In this as in other matters, the country’s highest judicial body has a record of extreme corporate fealty. In fact, the decades-old Republican majority on the Supreme Court sports an almost absolute pro-employer and anti-worker and -consumer voting record; even its venerated liberal justices frequently come down on the side of the Chamber of Commerce. Thanks to sustained electoral and lobbying efforts over decades, business now enjoys a legal climate in which it is almost entirely beyond legal reproach, much less liability.
In fact, the very concept of the limited-liability company was created with the express intent of minimizing legal liability. The structure was created to provide a liability shield for company owners and executives, protecting their personal assets from legal action. Bankruptcy law is structured in much the same way. Shielding liability is the first order of existence of a corporation.

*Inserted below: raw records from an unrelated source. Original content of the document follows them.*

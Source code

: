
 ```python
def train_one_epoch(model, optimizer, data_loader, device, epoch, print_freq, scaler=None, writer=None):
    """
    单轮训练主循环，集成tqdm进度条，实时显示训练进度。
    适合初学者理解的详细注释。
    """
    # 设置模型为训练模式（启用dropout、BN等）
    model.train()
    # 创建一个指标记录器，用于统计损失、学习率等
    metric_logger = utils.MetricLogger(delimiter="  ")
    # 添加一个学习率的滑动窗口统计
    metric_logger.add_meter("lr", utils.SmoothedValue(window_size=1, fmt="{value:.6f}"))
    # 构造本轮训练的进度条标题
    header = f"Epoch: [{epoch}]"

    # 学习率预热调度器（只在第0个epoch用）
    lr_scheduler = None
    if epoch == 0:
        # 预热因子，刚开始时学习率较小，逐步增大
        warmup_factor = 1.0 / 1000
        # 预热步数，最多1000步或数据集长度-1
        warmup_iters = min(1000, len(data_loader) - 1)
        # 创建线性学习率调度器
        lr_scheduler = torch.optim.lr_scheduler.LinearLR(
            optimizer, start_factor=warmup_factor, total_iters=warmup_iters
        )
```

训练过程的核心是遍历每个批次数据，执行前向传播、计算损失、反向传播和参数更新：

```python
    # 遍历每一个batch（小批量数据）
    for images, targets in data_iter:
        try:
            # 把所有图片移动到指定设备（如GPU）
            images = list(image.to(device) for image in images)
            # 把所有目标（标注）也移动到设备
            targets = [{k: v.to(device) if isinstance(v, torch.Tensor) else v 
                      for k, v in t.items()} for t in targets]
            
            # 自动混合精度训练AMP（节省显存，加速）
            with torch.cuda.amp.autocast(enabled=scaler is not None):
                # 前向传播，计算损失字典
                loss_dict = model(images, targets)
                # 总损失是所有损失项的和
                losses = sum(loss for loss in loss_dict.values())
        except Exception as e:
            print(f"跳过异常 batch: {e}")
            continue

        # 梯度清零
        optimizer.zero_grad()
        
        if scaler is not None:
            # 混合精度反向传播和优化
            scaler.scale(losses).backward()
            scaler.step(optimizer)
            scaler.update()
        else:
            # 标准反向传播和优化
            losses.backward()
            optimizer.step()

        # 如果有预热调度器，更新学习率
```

If anything, McConnell’s push for blanket corporate immunity represents the highest stage yet of corporate hegemony, a level of corporate dominance we’ve been inching toward for years but needed a crisis to finally arrive at. There is almost no institution less vulnerable than the corporation, which McConnell has nonetheless placed at the top of the list of his bailout priorities. “We were shocked because the public wants more than anything to feel safe, and if no one is accountable no one is safe,” said Linda Lipsen, CEO of the American Association for Justice. “But we’re not surprised because the majority leader has been trying to immunize corporate conduct for 34 years.”
We actually already have a sense of what supercharged corporate immunity looks like in the coronavirus age. Earlier this week, Utah Gov. Gary Herbert signed legislation that offers the state’s businesses immunity from litigation over coronavirus exposure (except in the case of willful misconduct). Claiming that the real problem was that businesses were nervous about being plagued by “frivolous” lawsuits from patrons and employees, Utah’s Republican leadership decided to roll out its sweeping corporate-immunity plan. The state’s new law one-ups those of the at least 15 other states that have enacted laws or governor’s orders that offered nursing homes, hospitals, and long-term care facilities some protection from lawsuits related to the pandemic, according to ABC News.
Just one day after Utah gave its businesses a Get Out of Jail (and Even Court) Free card, reports emerged of two separate Utah businesses that had been telling staff to ignore quarantine guidelines. At one business, that has resulted in 48 percent of employees contracting coronavirus; together, the firms have been responsible for 68 additional cases.
It’s yet to be seen whether McConnell’s latest wish list will make it into the final congressional package, but McConnell usually gets what he wants in these negotiations. And while Republicans prioritized financial assistance to large corporations and the least vulnerable in the first bailout package, it looks as though enhanced legal protection for those very same folks is right around the corner.